▶ _Material supplied_:
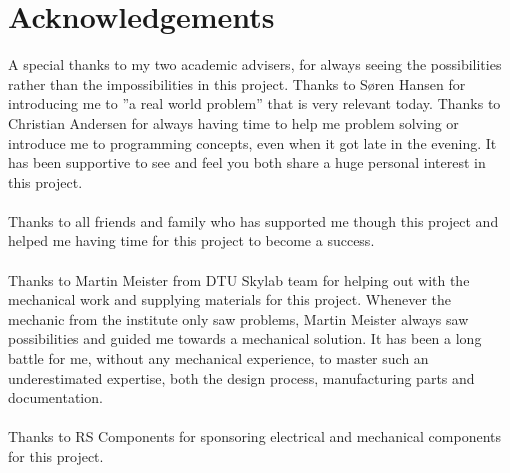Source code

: \chapter{Acknowledgements}
A special thanks to my two academic advisers, for always seeing the possibilities rather than the impossibilities in this project. Thanks to Søren Hansen for introducing me to ''a real world problem'' that is very relevant today. Thanks to Christian Andersen for always having time to help me problem solving or introduce me to programming concepts, even when it got late in the evening. It has been supportive to see and feel you both share a huge personal interest in this project.\\ 
\\
Thanks to all friends and family who has supported me though this project and helped me having time for this project to become a success. \\ 
\\
Thanks to Martin Meister from DTU Skylab team for helping out with the mechanical work and supplying materials for this project. Whenever the mechanic from the institute only saw problems, Martin Meister always saw possibilities and guided me towards a mechanical solution. It has been a long battle for me, without any mechanical experience, to master such an underestimated expertise, both the design process, manufacturing parts and documentation. \\
\\
Thanks to RS Components for sponsoring electrical and mechanical components for this project.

▶ _Exercise brief_:
Set every entry down again word for word, but not the pictures.

▶ _Response area_:
Source code

: \chapter{Acknowledgements}
A special thanks to my two academic advisers, for always seeing the possibilities rather than the impossibilities in this project. Thanks to Søren Hansen for introducing me to ''a real world problem'' that is very relevant today. Thanks to Christian Andersen for always having time to help me problem solving or introduce me to programming concepts, even when it got late in the evening. It has been supportive to see and feel you both share a huge personal interest in this project.\\ 
\\
Thanks to all friends and family who has supported me though this project and helped me having time for this project to become a success. \\ 
\\
Thanks to Martin Meister from DTU Skylab team for helping out with the mechanical work and supplying materials for this project. Whenever the mechanic from the institute only saw problems, Martin Meister always saw possibilities and guided me towards a mechanical solution. It has been a long battle for me, without any mechanical experience, to master such an underestimated expertise, both the design process, manufacturing parts and documentation. \\
\\
Thanks to RS Components for sponsoring electrical and mechanical components for this project.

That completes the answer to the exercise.